What you need to do => The result should be every line of the listing that contains "documents".

Recorded information =>
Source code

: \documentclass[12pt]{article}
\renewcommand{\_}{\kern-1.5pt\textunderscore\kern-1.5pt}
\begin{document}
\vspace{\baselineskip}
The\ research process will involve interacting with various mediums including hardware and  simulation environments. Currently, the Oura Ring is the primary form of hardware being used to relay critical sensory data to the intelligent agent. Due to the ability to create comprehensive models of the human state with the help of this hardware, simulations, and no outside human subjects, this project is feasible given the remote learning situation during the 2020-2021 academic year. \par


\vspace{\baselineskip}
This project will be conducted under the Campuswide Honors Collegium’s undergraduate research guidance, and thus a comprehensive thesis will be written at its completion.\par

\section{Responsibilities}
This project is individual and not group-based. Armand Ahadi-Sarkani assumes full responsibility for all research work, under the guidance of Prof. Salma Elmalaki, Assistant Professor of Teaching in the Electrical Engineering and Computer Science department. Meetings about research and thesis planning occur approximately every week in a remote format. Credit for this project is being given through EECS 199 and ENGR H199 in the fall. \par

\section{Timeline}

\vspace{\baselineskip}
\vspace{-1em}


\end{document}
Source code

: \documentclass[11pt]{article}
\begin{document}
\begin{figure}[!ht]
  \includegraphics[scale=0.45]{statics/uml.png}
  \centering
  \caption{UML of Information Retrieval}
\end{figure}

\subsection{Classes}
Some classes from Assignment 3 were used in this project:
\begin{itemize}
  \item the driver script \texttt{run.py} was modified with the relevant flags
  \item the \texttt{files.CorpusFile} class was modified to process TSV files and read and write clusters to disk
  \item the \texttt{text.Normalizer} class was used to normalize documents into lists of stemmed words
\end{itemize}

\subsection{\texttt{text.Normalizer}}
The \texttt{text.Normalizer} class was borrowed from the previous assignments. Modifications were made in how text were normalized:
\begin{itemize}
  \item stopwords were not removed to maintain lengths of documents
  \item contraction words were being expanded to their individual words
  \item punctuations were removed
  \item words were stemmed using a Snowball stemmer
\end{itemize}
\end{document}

Expected answer =>
  \item the \texttt{text.Normalizer} class was used to normalize documents into lists of stemmed words
  \item stopwords were not removed to maintain lengths of documents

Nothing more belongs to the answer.